For an ERP package like Sage 300, they are composed of many modules like G/L, A/P, A/R, I/C, O/E, P/O, etc. We can source control the whole thing in one repository. This has the advantage that you get everything you need by extracting everything in the one repository. This can be quite convenient. However when you create branches when you merge them back in you do run the risk of conflicting with things that you didn’t expect. Often people just push those conflicts they don’t understand with their own changes. This usually then overwrites someone else’s work.
Currently we have everything together in one big repository, but we are going to break it up into separate repositories, one for each Accounting Module, one for System Manager, one for language translated strings, one for documentation, etc. This way we reduce the number of branches we need and we also reduce the danger of affecting things on too global a scale.
Reducing the number of branches greatly reduces the amount of complexity in the whole process. It also simplifies the process of merging features into the trunk.
This does mean there may be features that can’t be committed atomically as one transaction, it will require two commits in two separate repositories. However we feel that keeping down the scope of the commits is more important than strictly maintaining this atomicity.

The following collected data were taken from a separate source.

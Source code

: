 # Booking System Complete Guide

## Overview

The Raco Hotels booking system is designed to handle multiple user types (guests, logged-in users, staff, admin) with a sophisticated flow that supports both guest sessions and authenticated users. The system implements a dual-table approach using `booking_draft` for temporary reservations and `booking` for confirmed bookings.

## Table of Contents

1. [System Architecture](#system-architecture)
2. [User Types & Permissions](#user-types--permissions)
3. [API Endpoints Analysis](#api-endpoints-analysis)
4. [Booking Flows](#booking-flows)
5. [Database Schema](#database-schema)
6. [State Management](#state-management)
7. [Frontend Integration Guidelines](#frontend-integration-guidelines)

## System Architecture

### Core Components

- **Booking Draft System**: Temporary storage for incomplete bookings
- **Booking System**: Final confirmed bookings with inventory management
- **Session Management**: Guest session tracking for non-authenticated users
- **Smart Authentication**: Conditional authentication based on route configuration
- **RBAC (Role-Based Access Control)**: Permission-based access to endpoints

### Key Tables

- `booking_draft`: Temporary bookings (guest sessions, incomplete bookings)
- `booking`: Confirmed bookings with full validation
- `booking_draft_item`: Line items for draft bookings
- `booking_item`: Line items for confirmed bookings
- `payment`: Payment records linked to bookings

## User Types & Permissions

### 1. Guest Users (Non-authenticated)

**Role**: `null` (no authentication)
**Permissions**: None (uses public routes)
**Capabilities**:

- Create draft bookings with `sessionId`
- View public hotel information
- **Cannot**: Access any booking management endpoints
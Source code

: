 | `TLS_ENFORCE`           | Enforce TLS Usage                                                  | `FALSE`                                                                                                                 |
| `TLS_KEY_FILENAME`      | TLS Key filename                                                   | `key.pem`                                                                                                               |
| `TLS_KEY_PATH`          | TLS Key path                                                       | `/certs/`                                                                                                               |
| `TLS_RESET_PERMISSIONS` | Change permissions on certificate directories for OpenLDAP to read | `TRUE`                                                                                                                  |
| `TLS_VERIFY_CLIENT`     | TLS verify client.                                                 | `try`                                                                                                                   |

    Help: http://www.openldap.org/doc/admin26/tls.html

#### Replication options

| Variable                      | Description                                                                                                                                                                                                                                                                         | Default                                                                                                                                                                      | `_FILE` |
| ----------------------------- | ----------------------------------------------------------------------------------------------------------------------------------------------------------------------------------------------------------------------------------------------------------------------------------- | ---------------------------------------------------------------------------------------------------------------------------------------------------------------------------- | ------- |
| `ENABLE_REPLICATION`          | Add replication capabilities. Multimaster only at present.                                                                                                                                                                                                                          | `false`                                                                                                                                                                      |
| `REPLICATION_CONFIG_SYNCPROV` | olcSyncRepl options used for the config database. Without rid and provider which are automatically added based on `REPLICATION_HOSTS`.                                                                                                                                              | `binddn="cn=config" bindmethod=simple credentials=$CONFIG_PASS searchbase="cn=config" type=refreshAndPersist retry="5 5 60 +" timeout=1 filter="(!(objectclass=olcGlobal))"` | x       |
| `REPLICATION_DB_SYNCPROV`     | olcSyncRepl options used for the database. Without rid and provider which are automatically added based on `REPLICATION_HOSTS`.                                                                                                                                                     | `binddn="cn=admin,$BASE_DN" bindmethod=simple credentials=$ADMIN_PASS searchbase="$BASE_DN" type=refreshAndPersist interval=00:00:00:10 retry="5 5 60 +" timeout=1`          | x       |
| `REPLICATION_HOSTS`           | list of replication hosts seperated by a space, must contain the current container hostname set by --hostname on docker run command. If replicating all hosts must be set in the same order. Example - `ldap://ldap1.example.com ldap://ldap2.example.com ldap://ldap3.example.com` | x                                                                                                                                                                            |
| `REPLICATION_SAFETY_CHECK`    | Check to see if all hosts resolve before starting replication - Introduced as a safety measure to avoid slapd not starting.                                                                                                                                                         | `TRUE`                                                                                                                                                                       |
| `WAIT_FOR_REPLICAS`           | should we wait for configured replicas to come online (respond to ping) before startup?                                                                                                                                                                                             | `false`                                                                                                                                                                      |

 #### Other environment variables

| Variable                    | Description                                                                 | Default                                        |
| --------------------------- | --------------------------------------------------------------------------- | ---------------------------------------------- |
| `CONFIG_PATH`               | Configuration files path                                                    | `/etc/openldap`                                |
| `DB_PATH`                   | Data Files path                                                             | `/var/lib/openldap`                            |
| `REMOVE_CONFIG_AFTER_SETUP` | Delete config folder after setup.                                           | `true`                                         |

You could do your branches at a lower level in the source code tree, but then if you find you need something elsewhere, it’s a fair bit of work to re-branch. This generally leads to people just including everything in their branch which then leads to all the merge problems.
Merge to Trunk Quicker
We are also working to get the different groups and teams to merge features back into trunk much quicker. We make it clear that we do expect to find problems, but that we want to find these earlier and have no expectation that all problems be found and fixed on feature branches. This way we can run the main full set of automated tests off of trunk and don’t need farms of automated test machines testing every branch.
Also for the consumers of these features, they will be all together quicker for people to use off the main builds. This way you won’t need to install multiple branch build to test multiple features.
As we move more and more into a cloud mode of software delivery, major releases become a thing of the past. In fact for cloud services we don’t really talk about releases anymore. We really just have a live service that is being continuously updated. To do this we need a good continuous delivery infrastructure and a reliable mechanism to develop individual features and merge them to trunk for immediate integration, full automated testing and then deployment to the live cloud service.
As we’ve been on this journey we keep tweaking our branching and build procedures to achieve this goal. Our first branching strategy was progress, but still led to a lot of problems that we are addressing with this new strategy.